One thing I can add....here is the script I was running to test our error checking.
Our system retrieves a small message containing a document name from "activemq" below and then gets the document itself from another system (a mysql database called UDR).

The script either blocks the IP address completely (network down) or rejects the packet (service down).
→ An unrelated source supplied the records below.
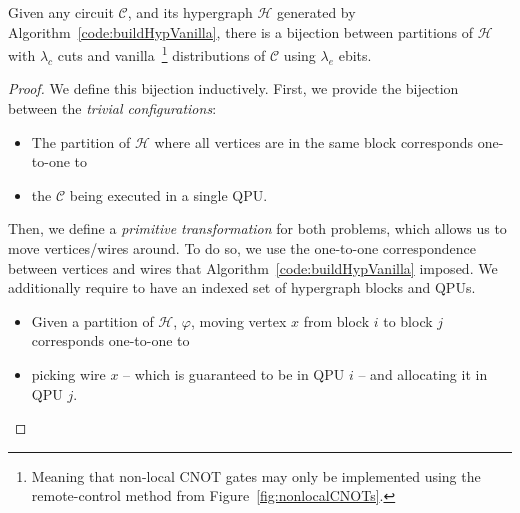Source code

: \begin{theorem} Given any circuit \(\mathcal{C}\), and its hypergraph \(\mathcal{H}\) generated by Algorithm~\ref{code:buildHypVanilla}, there is a bijection between partitions of \(\mathcal{H}\) with \(\lambda_c\) cuts and vanilla~\footnote{Meaning that non-local CNOT gates may only be implemented using the remote-control method from Figure~\ref{fig:nonlocalCNOTs}.} distributions of \(\mathcal{C}\) using \(\lambda_e\) ebits.
\label{thm:vanilla}
\end{theorem} \begin{proof}
We define this bijection inductively. First, we provide the bijection between the \textit{trivial configurations}:
\begin{itemize}
  \item The partition of \(\mathcal{H}\) where all vertices are in the same block corresponds one-to-one to 
  \item the \(\mathcal{C}\) being executed in a single QPU.
\end{itemize}

Then, we define a \textit{primitive transformation} for both problems, which allows us to move vertices/wires around. To do so, we use the one-to-one correspondence between vertices and wires that Algorithm~\ref{code:buildHypVanilla} imposed. We additionally require to have an indexed set of hypergraph blocks and QPUs.
\begin{itemize}
  \item Given a partition of \(\mathcal{H}\), \(\varphi\), moving vertex \(x\) from block \(i\) to block \(j\) corresponds one-to-one to
  \item picking wire \(x\) -- which is guaranteed to be in QPU \(i\) -- and allocating it in QPU \(j\).
\end{itemize}


\end{proof}
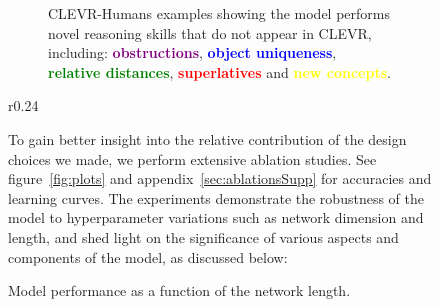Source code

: \documentclass[fleqn]{article}
\newcommand{\figref}[1]{figure~\ref{fig:#1}}
\newcommand{\appref}[1]{appendix~\ref{sec:#1}}
\begin{document}
\begin{figure}[t]
\begin{minipage}{0.55\textwidth}
\begin{figure}[t]
\captionsetup[subfloat]{justification=raggedright, font=scriptsize,labelformat=empty,textfont=it}
\centering
{}
\hfill
{}
\hfill
{}
\hfill
{}
\hfill
{}
\caption{CLEVR-Humans examples showing the model performs novel reasoning skills that do not appear in CLEVR, including: \textcolor{purple}{\textbf{obstructions}}, \textcolor{blue}{\textbf{object uniqueness}}, \textcolor{green}{\textbf{relative distances}}, \textcolor{red}{\textbf{superlatives}} and \textcolor{yellow}{\textbf{new concepts}}. }
\label{hexample}
\label{fig:hexample}
\end{figure}

\begin{wrapfigure}[11]{r}{0.24\textwidth}
\centering
\vspace{-8mm}

\centering
{}

\vspace{-2mm}
\caption{Model performance as a function of the network length. }
\end{wrapfigure}

To gain better insight into the relative contribution of the design choices we made, we perform extensive ablation studies. See \figref{plots} and \appref{ablationsSupp} for accuracies and learning curves. The experiments demonstrate the robustness of the model to hyperparameter variations such as network dimension and length, and shed light on the significance of various aspects and components of the model, as discussed below:


\end{minipage}
\end{figure}
\end{document}
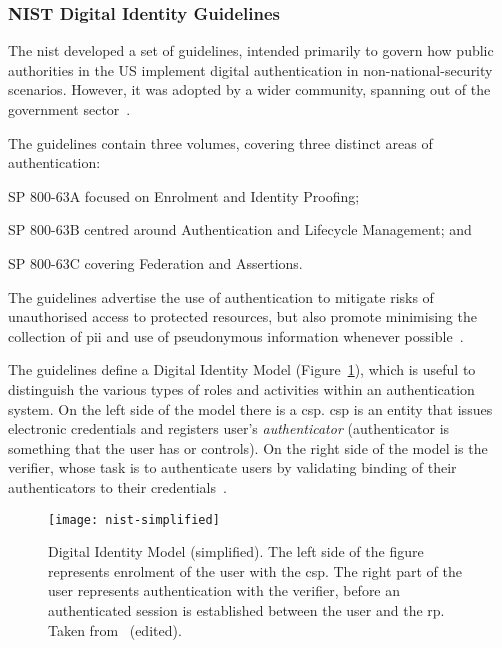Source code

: \subsubsection{NIST Digital Identity Guidelines}

The \acrfull{nist} developed a set of guidelines, intended primarily to govern how public authorities in the US implement digital authentication in non-national-security scenarios. However, it was adopted by a wider community, spanning out of the government sector~\cite{Grassi2017GovernmentCollaboration}.

The guidelines contain three volumes, covering three distinct areas of authentication:
\begin{enumerate*}[label=(\roman*)]
    \item SP 800-63A focused on Enrolment and Identity Proofing;
    \item SP 800-63B centred around Authentication and Lifecycle Management; and
    \item SP 800-63C covering Federation and Assertions.
\end{enumerate*}
The guidelines advertise the use of authentication to mitigate risks of unauthorised access to protected resources, but also promote minimising the collection of \acrfull{pii} and use of pseudonymous information whenever possible~\cite{Grassi2017Digital3}.

The guidelines define a Digital Identity Model (Figure~\ref{fig:nist-model}), which is useful to distinguish the various types of roles and activities within an authentication system. On the left side of the model there is a \acrfull{csp}. \acrshort{csp} is an entity that issues electronic credentials and registers user's \textit{authenticator} (authenticator is something that the user has or controls). On the right side of the model is the verifier, whose task is to authenticate users by validating binding of their authenticators to their credentials~\cite{Grassi2017Digital3}.

 \begin{figure}[ht]
    \centering
    \texttt{[image: nist-simplified]}
    \caption{Digital Identity Model (simplified). The left side of the figure represents enrolment of the user with the \acrshort{csp}. The right part of the user represents authentication with the verifier, before an authenticated session is established between the user and the \acrshort{rp}. Taken from~\cite{Grassi2017Digital3} (edited).}
    \label{fig:nist-model}
\end{figure}

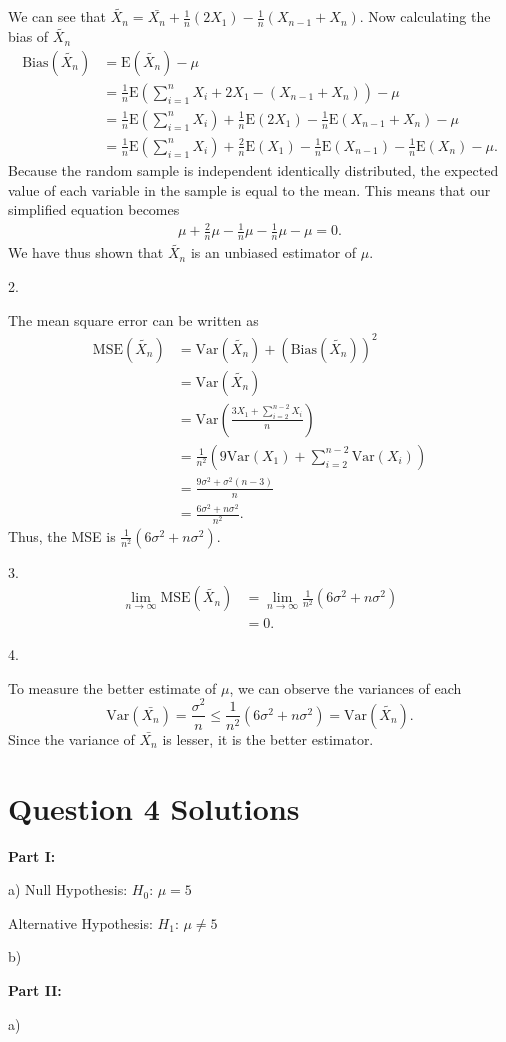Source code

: \documentclass{article}
\begin{document}
We can see that $\tilde{X_n} = \bar{X_n} + \frac{1}{n}(2X_1)-\frac{1}{n}\left(X_{n-1}+X_n\right)$. Now calculating the bias of $\tilde{X_n}$
\begin{align*}
    \mbox{Bias}(\tilde{X_n}) &=\mbox{E}(\tilde{X_n}) - \mu\\
    &= \frac{1}{n}\mbox{E}\left(\sum_{i = 1}^{n}X_i + 2X_1 - (X_{n-1}+X_n)\right) - \mu\\
    &= \frac{1}{n}\mbox{E}\left(\sum_{i = 1}^{n}X_i\right)+\frac{1}{n}\mbox{E}(2X_1)-\frac{1}{n}\mbox{E}(X_{n-1}+X_n) - \mu\\
    &= \frac{1}{n}\mbox{E}\left(\sum_{i = 1}^{n}X_i\right)+\frac{2}{n}\mbox{E}(X_1)-\frac{1}{n}\mbox{E}(X_{n-1})-\frac{1}{n}\mbox{E}(X_n) - \mu\mbox{.}
\end{align*}
\hspace*{6mm}Because the random sample is independent identically distributed, the expected value of each variable in the sample is equal to the mean. This means that our simplified equation becomes
\begin{align*}
    \mu + \frac{2}{n}\mu -\frac{1}{n}\mu -\frac{1}{n}\mu -\mu = 0\mbox{.}
\end{align*}
We have thus shown that $\tilde{X_n}$ is an unbiased estimator of $\mu$.

2.

The mean square error can be written as
\begin{align*}
    \mbox{MSE}(\tilde{X_n}) &= \mbox{Var}(\tilde{X_n})+(\mbox{Bias}(\tilde{X_n}))^2\\
    &= \mbox{Var}(\tilde{X_n})\\
    &= \mbox{Var}\left(\frac{3X_1+\sum_{i = 2}^{n-2}X_i}{n}\right)\\
    &= \frac{1}{n^2}\left(9\mbox{Var}(X_1) + \sum_{i = 2}^{n-2}\mbox{Var}(X_i)\right)\\
    &= \frac{9\sigma^2 + \sigma^2(n - 3)}{n}\\
    &= \frac{6\sigma^2 + n\sigma^2}{n^2}\mbox{.}
\end{align*}
Thus, the MSE is $\frac{1}{n^2}(6\sigma^2 + n\sigma^2)$.

3.
\begin{align*}
    \lim_{n\rightarrow\infty}\mbox{MSE}(\tilde{X_n}) &= \lim_{n\rightarrow\infty}\frac{1}{n^2}(6\sigma^2 + n\sigma^2)\\
    &= 0\mbox{.}
\end{align*}

4.

To measure the better estimate of $\mu$, we can observe the variances of each
\begin{equation*}
    \mbox{Var}(\bar{X_n}) = \frac{\sigma^2}{n}\leq \frac{1}{n^2}(6\sigma^2 + n\sigma^2) = \mbox{Var}(\tilde{X_n})\mbox{.}
\end{equation*}
Since the variance of $\bar{X_n}$ is lesser, it is the better estimator.

\section*{Question 4 Solutions} %
\textbf{Part I:}

a)
Null Hypothesis: $H_0\mbox{: }\mu = 5$

Alternative Hypothesis: $H_1\mbox{: }\mu \neq 5$

b)

\textbf{Part II:}

a)
\end{document}
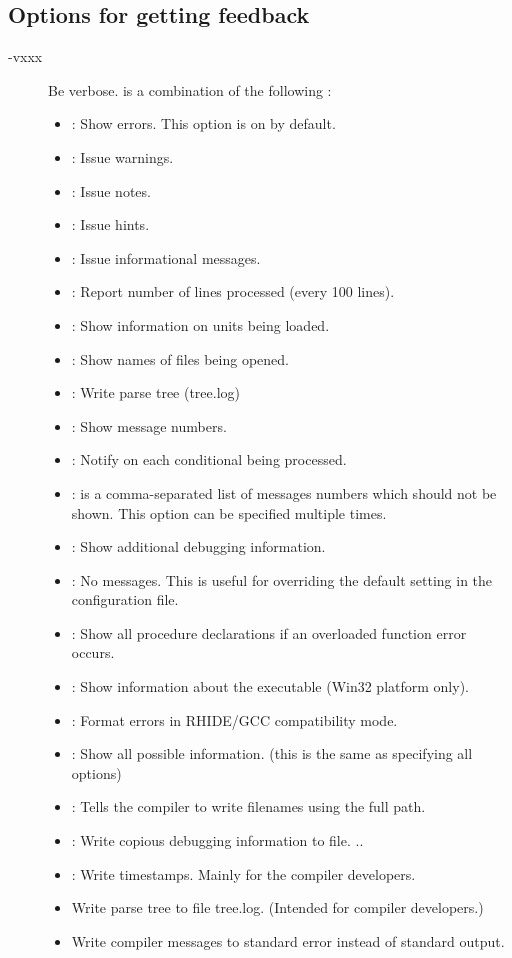 %
%
\subsection{Options for getting feedback}
\label{se:feedbackoptions}
\begin{description}
\item[-vxxx] Be verbose.  is a combination of the following :
\begin{itemize}
\item {} : Show errors. This option is on by default.
\item {} : Issue warnings.
\item {} : Issue notes.
\item {} : Issue hints.
\item {} : Issue informational messages.
\item {} : Report number of lines processed (every 100 lines).
\item {} : Show information on units being loaded.
\item {} : Show names of files being opened.
\item {} : Write parse tree (tree.log)
\item {} : Show message numbers.
\item {} : Notify on each conditional being processed.
\item {} :  is a comma-separated list of messages numbers which should not be shown.
This option can be specified multiple times.
\item {} : Show additional debugging information.
\item {} : No messages. This is useful for overriding the default
          setting in the configuration file.
\item {} : Show all procedure declarations if an overloaded function error occurs.
\item {} : Show information about the executable (Win32 platform only).
\item {} : Format errors in RHIDE/GCC compatibility mode.
\item {} : Show all possible information. (this is the same as specifying all options)
\item {} : Tells the compiler to write filenames using the full path.
\item {} : Write copious debugging information to file.
..
\item {} : Write timestamps. Mainly for the compiler developers.
\item {} Write parse tree to file tree.log. (Intended for compiler  developers.)
\item {} Write compiler messages to standard error instead of standard output.
\end{itemize}

\end{description}
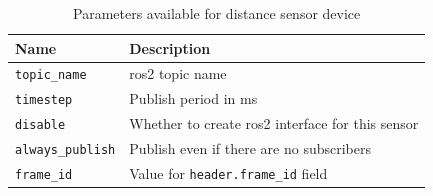 \begin{table}[H]
    \centering
    \begin{tabular}{|l|l|}
        \hline
        \textbf{Name} & \textbf{Description} \\
        \hline
        \texttt{topic\_name} & \ac{ros2} topic name \\
        \hline
        \texttt{timestep} & Publish period in ms  \\
        \hline
        \texttt{disable} & Whether to create \ac{ros2} interface for this sensor \\
        \hline
        \texttt{always\_publish} & Publish even if there are no subscribers \\
        \hline
        \texttt{frame\_id} & Value for \texttt{header.frame\_id} field \\
        \hline
    \end{tabular}
    \caption{Parameters available for distance sensor device}
    \label{tab:generalization:distance_params}
\end{table}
So my suspicion is that doing "./fw.sh activemq down" or "./fw.sh activemq reject" or the combo is what caused this.  Perhaps in the middle of a receive or while the receive was in wait status.  And messages were being deposited in the topic (though probably at rate of maybe 1 to 10 per second...it's a realtime news feed so it varies).  During my testing the topic queue did have thousands of messages waiting since I was not pulling them off until empty for my testing.
We are on a WAN with about 25ms latency to the activemq system.

I probably tested doing this several dozen times and eventually noticed the negative numbers in the topic it was using.  All other topics were fine (though I think were the ones mainly using the activemq system).  I could try and recreate this but it's going to be random I'm sure.  And my guys on the other end of the WAN won't be happy if they have to restart ActiveMQ again.

And I'll note again...we had a bug where we were trying to reconnect an already-opened connection.  But I doubt that was the cause since it never gets to the queue in that situation.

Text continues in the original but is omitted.